BALI, Indonesia - Victims of climate change, real and potential, appealed Tuesday for a vast increase in international aid to protect and compensate them for rising seas, crop-killing drought and other likely impacts of global warming.
"We cannot wait. We need to do something now,'' said climatologist Rizaldi Boer of Indonesia, some of whose farmers are already suffering from unusual dry spells blamed on climate change.
The "Adaptation Fund,'' being developed under UN climate agreements to enable poorer countries to adjust to a warmer world, has thus far drawn a mere US$67 million for a task the World Bank estimates will cost tens of billions of dollars a year.
The almost 190 nations assembled on the resort island for the annual UN climate conference are taking up the fund's future among other issues on an agenda aimed chiefly at launching a two-year negotiating process to seal a deal to replace the 1997 Kyoto Protocol, which expires in 2012.
That 175-nation accord requires 36 industrial nations to reduce greenhouse gas emissions, a key source of global warming, by an average 5 percent below 1990 levels by 2012. The United States is the only industrial nation to reject Kyoto.
The European Union and others are seeking a post-Kyoto agreement that would mandate much deeper reductions by industrial nations in carbon dioxide and other such emissions by power plants, factories, vehicles and other sources.
Many here, including Canada, also want to see China and other major emerging economies take steps to curtail the growth of their emissions. The two weeks of talks promise to be difficult, with success far from guaranteed.
Operation, control and funding of the Adaptation Fund has been debated for years at these meetings of UN climate treaty parties.
The UN climate chief, Yvo de Boer, told reporters Tuesday he hoped it was possible that this meeting would finally make the fund operational, "so that perhaps in as little as a year before real resources for adaptation can begin to flow to developing countries.''
The fund is expected to finance climate-change projects ranging from sea walls to guard against expanding oceans, to improved water supplies for drought areas, to training in new agricultural techniques.
All acknowledge, however, that the available money is relatively paltry.
The fund is financed by a two per cent levy on revenues generated by the Clean Development Mechanism, the program whereby industrial nations pay for "carbon credits'' produced by emissions-reduction projects in the developing world -- credits then counted against reduction targets at home.
Those levies thus far are "tiny compared to the need,'' said Kate Raworth, a senior researcher with the Oxfam International aid group.
Oxfam and other advocacy groups favor a broadening of Adaptation Fund revenue sources, perhaps to include aviation taxes or direct taxes on all fossil-fuel use.
"The money should come from the countries most responsible and most capable,'' Raworth said, listing the United States, the European Union, Japan, Australia and Canada.
An Oxfam news conference was joined by a representative of the people of Papua New Guinea's Carteret Islands, in the far western Pacific, believed to be among the world's first "climate refugees.''
As seas expand from warming and from the runoff of melting land ice, higher and higher tides are eating away at tiny places like the Carterets, a sandy atoll of a half-dozen islands.

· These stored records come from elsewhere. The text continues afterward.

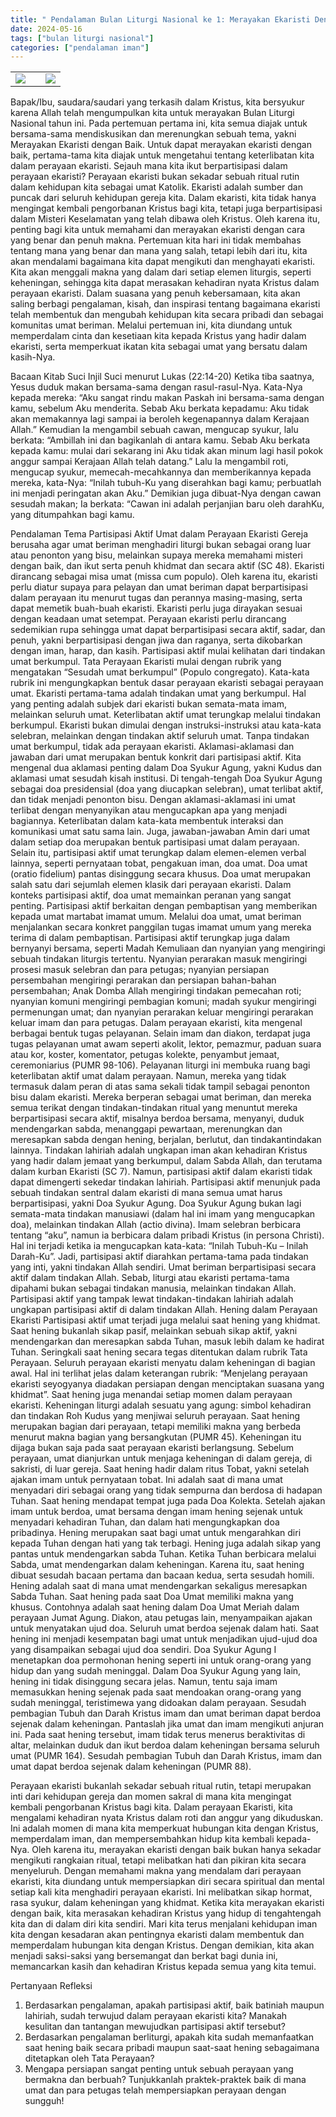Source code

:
 ```yaml
---
title: " Pendalaman Bulan Liturgi Nasional ke 1: Merayakan Ekaristi Dengan Baik"
date: 2024-05-16
tags: ["bulan liturgi nasional"]
categories: ["pendalaman iman"]
---
```

| | | |
|---|---|---|
| ![](/img/bln16mei24.avif) | | ![](/img/bln16mei241.avif) | | ![](/img/bln16mei242.avif) |
Bapak/Ibu, saudara/saudari yang terkasih dalam Kristus, kita bersyukur karena Allah telah mengumpulkan kita untuk merayakan Bulan Liturgi Nasional tahun ini. Pada pertemuan pertama ini, kita semua diajak untuk bersama-sama mendiskusikan dan merenungkan sebuah tema, yakni Merayakan Ekaristi dengan Baik. Untuk dapat merayakan ekaristi dengan baik, pertama-tama kita diajak untuk mengetahui tentang keterlibatan kita dalam perayaan ekaristi. Sejauh mana kita ikut berpartisipasi dalam perayaan ekaristi?
Perayaan ekaristi bukan sekadar sebuah ritual rutin dalam kehidupan kita sebagai umat Katolik. Ekaristi adalah sumber dan puncak dari seluruh kehidupan gereja kita. Dalam ekaristi, kita tidak hanya mengingat kembali pengorbanan Kristus bagi kita, tetapi juga berpartisipasi dalam Misteri Keselamatan yang telah dibawa oleh Kristus. Oleh karena itu, penting bagi kita untuk memahami dan merayakan ekaristi dengan cara yang benar dan penuh makna.
Pertemuan kita hari ini tidak membahas tentang mana yang benar dan mana yang salah, tetapi lebih dari itu, kita akan mendalami bagaimana kita dapat mengikuti dan menghayati ekaristi. Kita akan menggali makna yang dalam dari setiap elemen liturgis, seperti keheningan, sehingga kita dapat merasakan kehadiran nyata Kristus dalam perayaan ekaristi. 
Dalam suasana yang penuh kebersamaan, kita akan saling berbagi pengalaman, kisah, dan inspirasi tentang bagaimana ekaristi telah membentuk dan mengubah kehidupan kita secara pribadi dan sebagai komunitas umat beriman. Melalui pertemuan ini, kita diundang untuk memperdalam cinta dan kesetiaan kita kepada Kristus yang hadir dalam ekaristi, serta memperkuat ikatan kita sebagai umat yang bersatu dalam kasih-Nya. 

Bacaan Kitab Suci
Injil Suci menurut Lukas (22:14-20)
Ketika tiba saatnya, Yesus duduk makan bersama-sama dengan rasul-rasul-Nya. Kata-Nya kepada mereka: “Aku sangat rindu makan Paskah ini bersama-sama dengan kamu, sebelum Aku menderita. Sebab Aku berkata kepadamu: Aku tidak akan memakannya lagi sampai ia beroleh kegenapannya dalam Kerajaan Allah.”
Kemudian Ia mengambil sebuah cawan, mengucap syukur, lalu berkata: “Ambillah ini dan bagikanlah di antara kamu.  Sebab Aku berkata kepada kamu: mulai dari sekarang ini Aku tidak akan minum lagi hasil pokok anggur sampai Kerajaan Allah telah datang.”
Lalu Ia mengambil roti, mengucap syukur, memecah-mecahkannya dan memberikannya kepada mereka, kata-Nya: “Inilah tubuh-Ku yang diserahkan bagi kamu; perbuatlah ini menjadi peringatan akan Aku.”
Demikian juga dibuat-Nya dengan cawan sesudah makan; Ia berkata: “Cawan ini adalah perjanjian baru oleh darahKu, yang ditumpahkan bagi kamu.

Pendalaman Tema
Partisipasi Aktif Umat dalam Perayaan Ekaristi
Gereja berusaha agar umat beriman menghadiri liturgi bukan sebagai orang luar atau penonton yang bisu, melainkan supaya mereka memahami misteri dengan baik, dan ikut serta penuh khidmat dan secara aktif (SC 48). Ekaristi dirancang sebagai misa umat (missa cum populo). Oleh karena itu, ekaristi perlu diatur supaya para pelayan dan umat beriman dapat berpartisipasi dalam perayaan itu menurut tugas dan perannya masing-masing, serta dapat memetik buah-buah ekaristi. Ekaristi perlu juga dirayakan sesuai dengan keadaan umat setempat. Perayaan ekaristi perlu dirancang sedemikian rupa sehingga umat dapat berpartisipasi secara aktif, sadar, dan penuh, yakni berpartisipasi dengan jiwa dan raganya, serta dikobarkan dengan iman, harap, dan kasih.
Partisipasi aktif mulai kelihatan dari tindakan umat berkumpul. Tata Perayaan Ekaristi mulai dengan rubrik yang mengatakan “Sesudah umat berkumpul” (Populo congregato). Kata-kata rubrik ini mengungkapkan bentuk dasar perayaan ekaristi sebagai perayaan umat. Ekaristi pertama-tama adalah tindakan umat yang berkumpul. Hal yang penting adalah subjek dari ekaristi bukan semata-mata imam, melainkan seluruh umat. Keterlibatan aktif umat terungkap melalui tindakan berkumpul. Ekaristi bukan dimulai dengan instruksi-instruksi atau kata-kata selebran, melainkan dengan tindakan aktif seluruh umat. Tanpa tindakan umat berkumpul, tidak ada perayaan ekaristi. 
Aklamasi-aklamasi dan jawaban dari umat merupakan bentuk konkrit dari partisipasi aktif. Kita mengenal dua aklamasi penting dalam Doa Syukur Agung, yakni Kudus dan aklamasi umat sesudah kisah institusi. Di tengah-tengah Doa Syukur Agung sebagai doa presidensial (doa yang diucapkan selebran), umat terlibat aktif, dan tidak menjadi penonton bisu. Dengan aklamasi-aklamasi ini umat terlibat dengan menyanyikan atau mengucapkan apa yang menjadi bagiannya. Keterlibatan dalam kata-kata membentuk interaksi dan komunikasi umat satu sama lain. Juga, jawaban-jawaban Amin dari umat dalam setiap doa merupakan bentuk partisipasi umat dalam perayaan. 
Selain itu, partisipasi aktif umat terungkap dalam elemen-elemen verbal lainnya, seperti pernyataan tobat, pengakuan iman, doa umat. Doa umat (oratio fidelium) pantas disinggung secara khusus. Doa umat merupakan salah satu dari sejumlah elemen klasik dari perayaan ekaristi. Dalam konteks partisipasi aktif, doa umat memainkan peranan yang sangat penting. Partisipasi aktif berkaitan dengan pembaptisan yang memberikan kepada umat martabat imamat umum. Melalui doa umat, umat beriman menjalankan secara konkret panggilan tugas imamat umum yang mereka terima di dalam pembaptisan. 
Partisipasi aktif terungkap juga dalam bernyanyi bersama, seperti Madah Kemuliaan dan nyanyian yang mengiringi sebuah tindakan liturgis tertentu. Nyanyian perarakan masuk mengiringi prosesi masuk selebran dan para petugas; nyanyian persiapan persembahan mengiringi perarakan dan persiapan bahan-bahan persembahan; Anak Domba Allah mengiringi tindakan pemecahan roti; nyanyian komuni mengiringi pembagian komuni; madah syukur mengiringi permenungan umat; dan nyanyian perarakan keluar mengiringi perarakan keluar imam dan para petugas.
Dalam perayaan ekaristi, kita mengenal berbagai bentuk tugas pelayanan. Selain imam dan diakon, terdapat juga tugas pelayanan umat awam seperti akolit, lektor, pemazmur, paduan suara atau kor, koster, komentator, petugas kolekte, penyambut jemaat, ceremoniarius (PUMR 98-106). Pelayanan liturgi ini membuka ruang bagi keterlibatan aktif umat dalam perayaan. Namun, mereka yang tidak termasuk dalam peran di atas sama sekali tidak tampil sebagai penonton bisu dalam ekaristi. Mereka berperan sebagai umat beriman, dan mereka semua terikat dengan tindakan-tindakan ritual yang menuntut mereka berpartisipasi secara aktif, misalnya berdoa bersama, menyanyi, duduk mendengarkan sabda, menanggapi pewartaan, merenungkan dan meresapkan sabda dengan hening, berjalan, berlutut, dan tindakantindakan lainnya. Tindakan lahiriah adalah ungkapan iman akan kehadiran Kristus yang hadir dalam jemaat yang berkumpul, dalam Sabda Allah, dan terutama dalam kurban Ekaristi (SC 7). 
Namun, partisipasi aktif dalam ekaristi tidak dapat dimengerti sekedar tindakan lahiriah. Partisipasi aktif menunjuk pada sebuah tindakan sentral dalam ekaristi di mana semua umat harus berpartisipasi, yakni Doa Syukur Agung. Doa Syukur Agung bukan lagi semata-mata tindakan manusiawi (dalam hal ini imam yang mengucapkan doa), melainkan tindakan Allah (actio divina). Imam selebran berbicara tentang “aku”, namun ia berbicara dalam pribadi Kristus (in persona Christi). Hal ini terjadi ketika ia mengucapkan kata-kata: “Inilah Tubuh-Ku – Inilah Darah-Ku”. Jadi, partisipasi aktif diarahkan pertama-tama pada tindakan yang inti, yakni tindakan Allah sendiri. Umat beriman berpartisipasi secara aktif dalam tindakan Allah. Sebab, liturgi atau ekaristi pertama-tama dipahami bukan sebagai tindakan manusia, melainkan tindakan Allah. Partisipasi aktif yang tampak lewat tindakan-tindakan lahiriah adalah ungkapan partisipasi aktif di dalam tindakan Allah. 
Hening dalam Perayaan Ekaristi
Partisipasi aktif umat terjadi juga melalui saat hening yang khidmat. Saat hening bukanlah sikap pasif, melainkan sebuah sikap aktif, yakni mendengarkan dan meresapkan sabda Tuhan, masuk lebih dalam ke hadirat Tuhan. Seringkali saat hening secara tegas ditentukan dalam rubrik Tata Perayaan. Seluruh perayaan ekaristi menyatu dalam keheningan di bagian awal. Hal ini terlihat jelas dalam keterangan rubrik: “Menjelang perayaan ekaristi seyogyanya diadakan persiapan dengan menciptakan suasana yang khidmat”. Saat hening juga menandai setiap momen dalam perayaan ekaristi. Keheningan liturgi adalah sesuatu yang agung: simbol kehadiran dan tindakan Roh Kudus yang menjiwai seluruh perayaan.
Saat hening merupakan bagian dari perayaan, tetapi memiliki makna yang berbeda menurut makna bagian yang bersangkutan (PUMR 45). Keheningan itu dijaga bukan saja pada saat perayaan ekaristi berlangsung. Sebelum perayaan, umat dianjurkan untuk menjaga keheningan di dalam gereja, di sakristi, di luar gereja.  Saat hening hadir dalam ritus Tobat, yakni setelah ajakan imam untuk pernyataan tobat. Ini adalah saat di mana umat menyadari diri sebagai orang yang tidak sempurna dan berdosa di hadapan Tuhan. Saat  hening mendapat tempat juga pada Doa Kolekta. Setelah ajakan imam untuk berdoa, umat bersama dengan imam hening sejenak untuk menyadari kehadiran Tuhan, dan dalam hati mengungkapkan doa pribadinya. Hening merupakan saat bagi umat untuk mengarahkan diri kepada Tuhan dengan hati yang tak terbagi. Hening juga adalah sikap yang pantas untuk mendengarkan sabda Tuhan. Ketika Tuhan berbicara melalui Sabda, umat mendengarkan dalam keheningan. Karena itu, saat hening dibuat sesudah bacaan pertama dan bacaan kedua, serta sesudah homili. Hening adalah saat di mana umat mendengarkan sekaligus meresapkan Sabda Tuhan.
Saat hening pada saat Doa Umat memiliki makna yang khusus. Contohnya adalah saat hening dalam Doa Umat Meriah dalam perayaan Jumat Agung. Diakon, atau petugas lain, menyampaikan ajakan untuk menyatakan ujud doa. Seluruh umat berdoa sejenak dalam hati. Saat hening ini menjadi kesempatan bagi umat untuk menjadikan ujud-ujud doa yang disampaikan sebagai ujud doa sendiri. Doa Syukur Agung I menetapkan doa permohonan hening seperti ini untuk orang-orang yang hidup dan yang sudah meninggal. Dalam Doa Syukur Agung yang lain, hening ini tidak disinggung secara jelas. Namun, tentu saja imam memasukkan hening sejenak pada saat mendoakan orang-orang yang sudah meninggal, teristimewa yang didoakan dalam perayaan.
Sesudah pembagian Tubuh dan Darah Kristus imam dan umat beriman dapat berdoa sejenak dalam keheningan. Pantaslah jika umat dan imam mengikuti anjuran ini. Pada saat hening tersebut, imam tidak terus menerus beraktivitas di altar, melainkan duduk dan ikut berdoa dalam keheningan bersama seluruh umat (PUMR 164). Sesudah pembagian Tubuh dan Darah Kristus, imam dan umat dapat berdoa sejenak dalam keheningan (PUMR 88). 

Perayaan ekaristi bukanlah sekadar sebuah ritual rutin, tetapi merupakan inti dari kehidupan gereja dan momen sakral di mana kita mengingat kembali pengorbanan Kristus bagi kita. 
Dalam perayaan Ekaristi, kita mengalami kehadiran nyata Kristus dalam roti dan anggur yang dikuduskan. Ini adalah momen di mana kita memperkuat hubungan kita dengan Kristus, memperdalam iman, dan mempersembahkan hidup kita kembali kepada-Nya. Oleh karena itu, merayakan ekaristi dengan baik bukan hanya sekadar mengikuti rangkaian ritual, tetapi melibatkan hati dan pikiran kita secara menyeluruh.
Dengan memahami makna yang mendalam dari perayaan ekaristi, kita diundang untuk mempersiapkan diri secara spiritual dan mental setiap kali kita menghadiri perayaan ekaristi. Ini melibatkan sikap hormat, rasa syukur, dalam keheningan yang khidmat. Ketika kita merayakan ekaristi dengan baik, kita merasakan kehadiran Kristus yang hidup di tengahtengah kita dan di dalam diri kita sendiri.
Mari kita terus menjalani kehidupan iman kita dengan kesadaran akan pentingnya ekaristi dalam membentuk dan memperdalam hubungan kita dengan Kristus. Dengan demikian, kita akan menjadi saksi-saksi yang bersemangat dan berkat bagi dunia ini, memancarkan kasih dan kehadiran Kristus kepada semua yang kita temui.

Pertanyaan Refleksi
1. 	Berdasarkan pengalaman, apakah partisipasi aktif, baik batiniah maupun lahiriah, sudah terwujud dalam perayaan ekaristi kita? Manakah kesulitan dan tantangan mewujudkan partisipasi aktif tersebut?
2. 	Berdasarkan pengalaman berliturgi, apakah kita sudah memanfaatkan saat hening baik secara pribadi maupun saat-saat hening sebagaimana ditetapkan oleh Tata Perayaan?
3. 	Mengapa persiapan sangat penting untuk sebuah perayaan yang bermakna dan berbuah? Tunjukkanlah praktek-praktek baik di mana umat dan para petugas telah mempersiapkan perayaan dengan sungguh!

Its 3,000 people, no longer able to grow taro, their staple crop, are preparing to abandon the islands over the next several years, resettling on designated land on nearby Bougainville island.
The islanders have a relocation appropriation of US $800,000, but to move 600 families that "doesn't go a long way,'' said their representative, Ursula Rakova.
"We still need more money, from people like America,'' she said.